All but one firm found that most of their financing activity was for multifamily real estate followed by other property types. Here’s a closer look at the top 10 companies shaping the lending landscape.
1. Newmark
Once again, Newmark led the ranking. With a network of 170 global offices, the company employed more than 8,500 professionals during the survey period. Over the 12 months ending Sep. 30, 2025, Newmark arranged more than $72.4 billion in debt and equity placements, acting primarily as an intermediary. The firm achieved a 49.6 percent year-over-year increase in total origination volume.
2. CBRE
With an extensive footprint of 500-plus offices staffed with more than 140,000 professionals across 100 countries, CBRE has a truly global reach. The firm delivered $58.2 billion in financing, largely as an intermediary. The firm also realized a 67.9 percent increase in total originations year-over-year.
3. Walker & Dunlop
Relying on close to 50 offices nationwide, Walker & Dunlop closed financing transactions totaling approximately $37.7 billion. Walker & Dunlop focused more on direct lending and achieved a 41.5 percent increase in total loan originations year over year.
4. Berkadia
Berkadia had a network of 380 mortgage bankers and investment sales advisors operating from more than 70 offices nationwide. The company closed approximately $31.4 billion in financing deals, mostly as an intermediary. Berkadia had a 33.2 percent jump in originations year over year.
5. Northmarq
With 1,000 commercial real estate professionals across close to 60 offices nationwide, Northmarq secured more than $14.2 billion in financing, largely as an intermediary. That represented a 54.3 percent increase year-over-year.

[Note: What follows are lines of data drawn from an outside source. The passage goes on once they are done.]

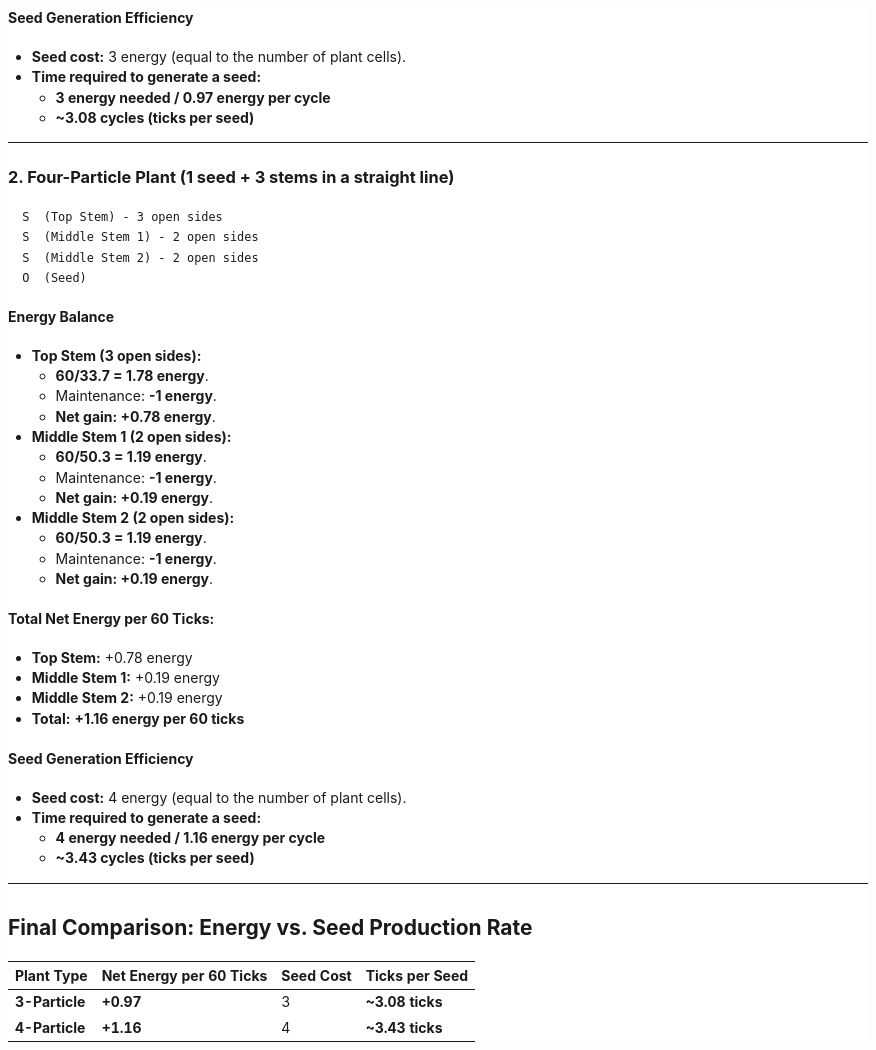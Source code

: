 #### **Seed Generation Efficiency**

- **Seed cost:** 3 energy (equal to the number of plant cells).
- **Time required to generate a seed:**
  - **3 energy needed / 0.97 energy per cycle**
  - **~3.08 cycles (ticks per seed)**

---

### **2. Four-Particle Plant (1 seed + 3 stems in a straight line)**

```
  S  (Top Stem) - 3 open sides
  S  (Middle Stem 1) - 2 open sides
  S  (Middle Stem 2) - 2 open sides
  O  (Seed)
```

#### **Energy Balance**

- **Top Stem (3 open sides):**
  - **60/33.7 = 1.78 energy**.
  - Maintenance: **-1 energy**.
  - **Net gain: +0.78 energy**.
- **Middle Stem 1 (2 open sides):**
  - **60/50.3 = 1.19 energy**.
  - Maintenance: **-1 energy**.
  - **Net gain: +0.19 energy**.
- **Middle Stem 2 (2 open sides):**
  - **60/50.3 = 1.19 energy**.
  - Maintenance: **-1 energy**.
  - **Net gain: +0.19 energy**.

#### **Total Net Energy per 60 Ticks:**

- **Top Stem:** +0.78 energy
- **Middle Stem 1:** +0.19 energy
- **Middle Stem 2:** +0.19 energy
- **Total:** **+1.16 energy per 60 ticks**

#### **Seed Generation Efficiency**

- **Seed cost:** 4 energy (equal to the number of plant cells).
- **Time required to generate a seed:**
  - **4 energy needed / 1.16 energy per cycle**
  - **~3.43 cycles (ticks per seed)**

---

## **Final Comparison: Energy vs. Seed Production Rate**

| Plant Type     | Net Energy per 60 Ticks | Seed Cost | Ticks per Seed  |
| -------------- | ----------------------- | --------- | --------------- |
| **3-Particle** | **+0.97**               | 3         | **~3.08 ticks** |
| **4-Particle** | **+1.16**               | 4         | **~3.43 ticks** |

6. Marcus & Millichap Capital Corp.
With a network of 80 offices throughout the U.S. and Canada and more than 200 team members, Marcus & Millichap Capital Corp. arranged approximately $12.2 billion of financing on behalf of its clients. Originations climbed 56.5 percent year over year.
7. Cushman & Wakefield
With a worldwide footprint of 400 offices, Cushman & Wakefield arranged $12.9 billion in loans on behalf of its clients—a 33.0 percent year-over-year increase. Loans were weighted in industrial, closely followed by multifamily and then office, retail, hospitality, data center and self-storage.
8. Dwight & Co.
Dwight Capital works in partnership with affiliate Dwight Mortgage Trust, and last year also launched a C-PACE lending platform. In all, Dwight & Co. provided more than $4.1 billion as a direct lender, representing a remarkable 127.1 percent increase year-over-year—the largest improvement on the ranking.
9. Affinius Capital
Founded in 1982 as USAA’s real estate investment arm, Affinius Capital stepped onto the capital market scene in 2012 through a joint venture with Square Mile Capital. Affinius provided $6.2 billion as a direct lender during the survey period. Affinius’ origination volume increased 59.2 percent year-over-year.
10. Merchants Capital
Merchants Capital, the sole bank-backed lender on our top 10, is active in 47 states and U.S. territories. With six offices, Merchants Capital provided more than $6.8 billion of financing. The company increased its total originations volume by 7.8 percent year-over-year and prioritized multifamily. It was also active in health care real estate financing.
—Agota Felhazi, Senior Associate Editor, Yardi Matrix
Methodology
The 2026 CPE Top Commercial Real Estate Finance Firms ranking utilized self-reported data for all companies. Our ranking is calculated using a weighted formula based on a variety of factors, including total origination volume, coverage offered, growth in transaction volume and loan positioning, among others. The ranking represents what we feel is a logical balance between firm growth and market share, as well as sector diversity or specialization. Ranking factors are not limited to the data on this page.